Pois é. Independentemente da credibilidade das estatísticas, o absurdo da comparação entre os índices das favelas “pacificadas” e o de cidades e estados é envergonhadamente reconhecido no texto: “Para dar uma ideia, porque do ponto de vista estritamente técnico as comparações precisam ser entre universos semelhantes…”, “apenas para ilustrar, porque não são coisas semelhantes…”. (Os grifos são meus.)
É o mesmo que dizer: perdão, leitores, enganamos você.
Mas o recado é apenas para quem se dispuser a ler as páginas internas, porque na chamada de capa não há qualquer ressalva.
Também perdida no meio do texto está a informação de que os números abrangem apenas as UPPs mais antigas, o que deixa de fora favelas como Rocinha e Alemão, de onde vêm os mais frequentes registros de ocorrências policiais noticiados pelo próprio jornal.
A permanência do Estado policial
Por isso, seria perda de tempo debruçar-se sobre a qualidade das estatísticas apresentadas como sustentação da manchete. Mas a iniciativa dessa série merece análise por alguns motivos além da óbvia identificação de propaganda.
Em primeiro lugar: a série é anunciada, na véspera, com uma remissão a outra publicada pelo jornal em 2007, “Os brasileiros que ainda vivem na ditadura”, que recebeu vários prêmios e mostrava, num trabalho de equipe que durou quatro meses, a situação dos moradores de favelas submetidos à violência cotidiana de traficantes, milicianos e policiais. Esta série rendeu outras duas: “Favela $/A”, em 2008, sobre os negócios que prosperam na ilegalidade, e “Democracia nas Favelas”, em 2009, sobre o início das UPPs.

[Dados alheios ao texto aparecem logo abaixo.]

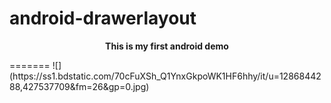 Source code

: # android-drawerlayout
<p align="center"><b>This is my first android demo</b></p>
=======
![](https://ss1.bdstatic.com/70cFuXSh_Q1YnxGkpoWK1HF6hhy/it/u=1286844288,427537709&fm=26&gp=0.jpg)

O governo era o mesmo, a orientação editorial do jornal também, mas isso não impediu, já na abertura da série sobre essa incipiente “democracia”, o alerta para a substituição do mal nomeado “Estado paralelo” do tráfico – mal nomeado porque, evidentemente, não se tratava de um “Estado” – por um “Estado policial”. Na reportagem, várias referências a abusos policiais contra moradores.
Uma nova série sobre UPPs – uma série jornalística, não publicitária – poderia perfeitamente avançar nessa questão: quatro anos depois, a quantas anda esse “Estado policial”?
O recado do repórter
A julgar pelos “muitos Amarildos” – que, aliás, mereceram reportagem de página inteira no Globo em agosto –, o Estado policial enraizou-se. O que não é surpresa, se pensarmos no papel histórico da polícia na vigilância e repressão aos marginalizados, e isto é algo que deveria estar permanentemente na cabeça dos jornalistas: como pensar em policiamento comunitário, “de proximidade”, se o pobre é visto como um criminoso em potencial e, por isso mesmo, inversamente, também tende a ver o policial como um algoz?
A propósito, espremida numa coluna depois das três generosas páginas abertas para esta nova série, uma pequena matéria anotava “5 baleados em 12 horas” na Rocinha, onde tiroteios voltaram a ser frequentes desde novembro. O autor da reportagem, por sinal, tomou a iniciativa de publicar, em seu mural no Facebook, as informações relativas a um jovem morador que escapou de se transformar num novo “Amarildo”, ao ser abordado por cinco PMs que o levaram para um beco. Leonardo Vieira tomou a providência para o caso de não conseguir registrar a história na íntegra no jornal, e para que pudéssemos refletir um pouco mais “sobre essa política de UPPs”. Informou inclusive o número da ocorrência.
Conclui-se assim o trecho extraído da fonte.